In article <firstname.lastname@example.org>, email@example.com (Mark A
> Why are so many of the popular languages created not by language
> theorists but by people trying to accomplish some other task?
> (I think JO raised this last point in his MIT lecture.)
I'll take a shot at this one.
Most 'popular' languages started life as highly specialized (i.e., 'limited
scope') languages that had access to some peculiar library -- e.g., graphics,
type-setting, wimp, linear algebra (matlab), symbolic algebra (macsyma, etc.).
People then found out that any language with sufficient power (i.e., not
brain dead) was Turing complete, and the converts to these new languages
then discovered that they would do _more_ than 'just' graphics, type-setting,
etc., etc. Of course, many of these converts had been exposed to only one
language, and this language was so much better than that silly Fortran,
Pascal, (insert your favorite dog to kick here) language that had been forced
upon them in engineering/math/physics/.... school, that they touted it as the
next best thing to sliced bread.
The truth is that there isn't more than an ounce of spit in the differences
among most of these languages _with the exception of the specialized libraries
that they are hooked up to_, so most of this variation is non-productive.
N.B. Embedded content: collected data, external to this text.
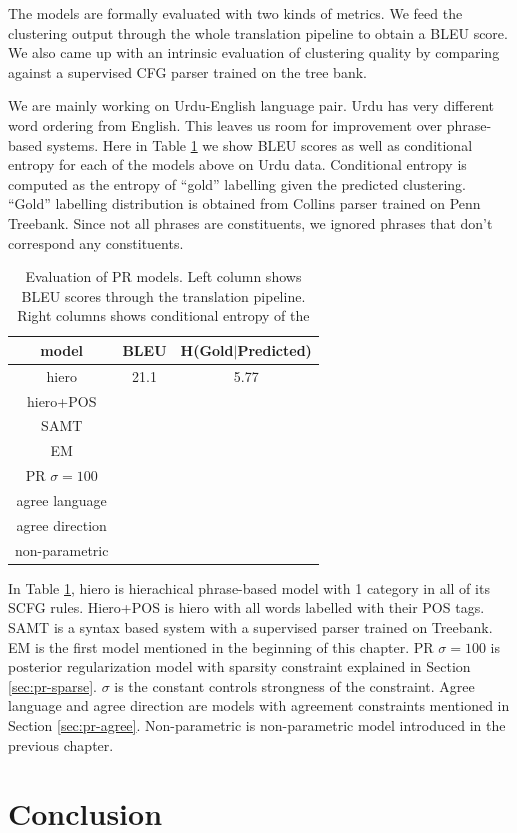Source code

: The models are formally evaluated with two kinds
of metrics. We feed the clustering output
through the whole translation pipeline 
to obtain a BLEU score. We also came up 
with an intrinsic evaluation of clustering quality
by comparing against a supervised CFG parser trained on the
tree bank.

We are mainly working on Urdu-English language pair. 
Urdu has very 
different word ordering from English. 
This leaves us room for improvement over
phrase-based systems.
Here in Table \ref{tab:results} 
we show BLEU scores as well as
conditional entropy for each of the models above
on Urdu data. Conditional entropy is computed
as the entropy of ``gold'' labelling given
the predicted clustering. ``Gold'' labelling
distribution
is obtained from Collins parser
trained on Penn Treebank. Since not
all phrases are constituents, we ignored
phrases that don't correspond any constituents.

\begin{table}[h]
  \centering
  \begin{tabular}{ |*{3}{c|} }
    \hline
    model & BLEU & H(Gold$|$Predicted)\\
        \hline
    hiero & 21.1 & 5.77\\
     hiero+POS &  & \\
     SAMT & & \\
     EM & & \\
     PR $\sigma=100$ & & \\
     agree language & & \\
     agree direction & &\\
     non-parametric & & \\
         \hline
  \end{tabular}
    \caption
  {Evaluation of PR models.
	Left column shows BLEU scores
	through the translation pipeline.
	Right columns shows conditional entropy
	of the 
    }
  \label{tab:results}
\end{table}

In Table \ref{tab:results}, hiero is hierachical phrase-based
model with 1 category in all of its SCFG rules. Hiero+POS
is hiero with all words labelled with their POS tags.
SAMT is a syntax based system with a supervised
parser trained on Treebank. EM is the first model mentioned
in the beginning of this chapter. PR $\sigma=100$ is 
posterior regularization model with sparsity constraint
explained in Section \ref{sec:pr-sparse}.
$\sigma$ is the constant controls strongness of the constraint.
Agree language and agree direction are models with agreement 
constraints mentioned in Section \ref{sec:pr-agree}. Non-parametric
is non-parametric model introduced in the previous chapter.

\section{Conclusion}
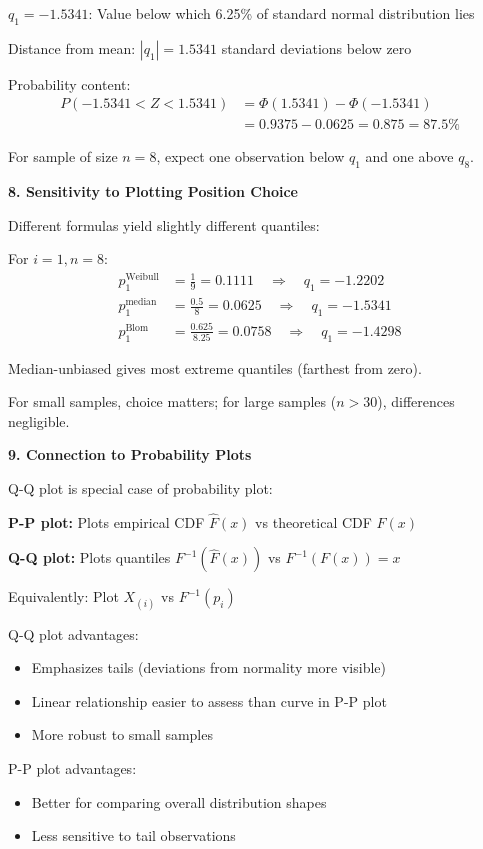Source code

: \documentclass[12pt]{article}
\begin{document}
\begin{explanation}
$q_1 = -1.5341$: Value below which 6.25\% of standard normal distribution lies

Distance from mean: $|q_1| = 1.5341$ standard deviations below zero

Probability content:
\begin{align*}
P(-1.5341 < Z < 1.5341) &= \Phi(1.5341) - \Phi(-1.5341) \\
&= 0.9375 - 0.0625 = 0.875 = 87.5\%
\end{align*}

For sample of size $n=8$, expect one observation below $q_1$ and one above $q_8$.

\textbf{8. Sensitivity to Plotting Position Choice}

Different formulas yield slightly different quantiles:

For $i=1, n=8$:
\begin{align*}
p_1^{\text{Weibull}} &= \frac{1}{9} = 0.1111 \quad \Rightarrow \quad q_1 = -1.2202 \\
p_1^{\text{median}} &= \frac{0.5}{8} = 0.0625 \quad \Rightarrow \quad q_1 = -1.5341 \\
p_1^{\text{Blom}} &= \frac{0.625}{8.25} = 0.0758 \quad \Rightarrow \quad q_1 = -1.4298
\end{align*}

Median-unbiased gives most extreme quantiles (farthest from zero).

For small samples, choice matters; for large samples ($n > 30$), differences negligible.

\textbf{9. Connection to Probability Plots}

Q-Q plot is special case of probability plot:

\textbf{P-P plot:} Plots empirical CDF $\hat{F}(x)$ vs theoretical CDF $F(x)$

\textbf{Q-Q plot:} Plots quantiles $F^{-1}(\hat{F}(x))$ vs $F^{-1}(F(x)) = x$

Equivalently: Plot $X_{(i)}$ vs $F^{-1}(p_i)$

Q-Q plot advantages:
\begin{itemize}
\item Emphasizes tails (deviations from normality more visible)
\item Linear relationship easier to assess than curve in P-P plot
\item More robust to small samples
\end{itemize}

P-P plot advantages:
\begin{itemize}
\item Better for comparing overall distribution shapes
\item Less sensitive to tail observations
\end{itemize}


\end{explanation}
\end{document}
There are major exceptions to this assessment, to be sure. The appearance
of soft/dynamic typing, garbage collection, EVAL, sophisticated data structures,
dynamically compiled/linked code, etc., etc., quickly separate the sheep
from the goats.
So the language theorists focus on the _library-independent_ issues such
as typing, data structuring, control structuring, etc., instead of on
building large numbers of specialized libraries. The ability of a language
to continue growing out of its original niche depends critically on this
more balanced view, but this view is seldom to be found in the initial
enthusiasm of creating the first Turing-capable interpreter for one's new
The few languages that do manage to leave the premordial slime and move
onto dry land (Lisp, Prolog, Smalltalk, ML, etc.) are laughed at by those
still in the slime for sloughing off their specialized libraries, even
though by doing so, they can now do all of the specialized things from
not only their original area of expertise, but also many other areas, as well.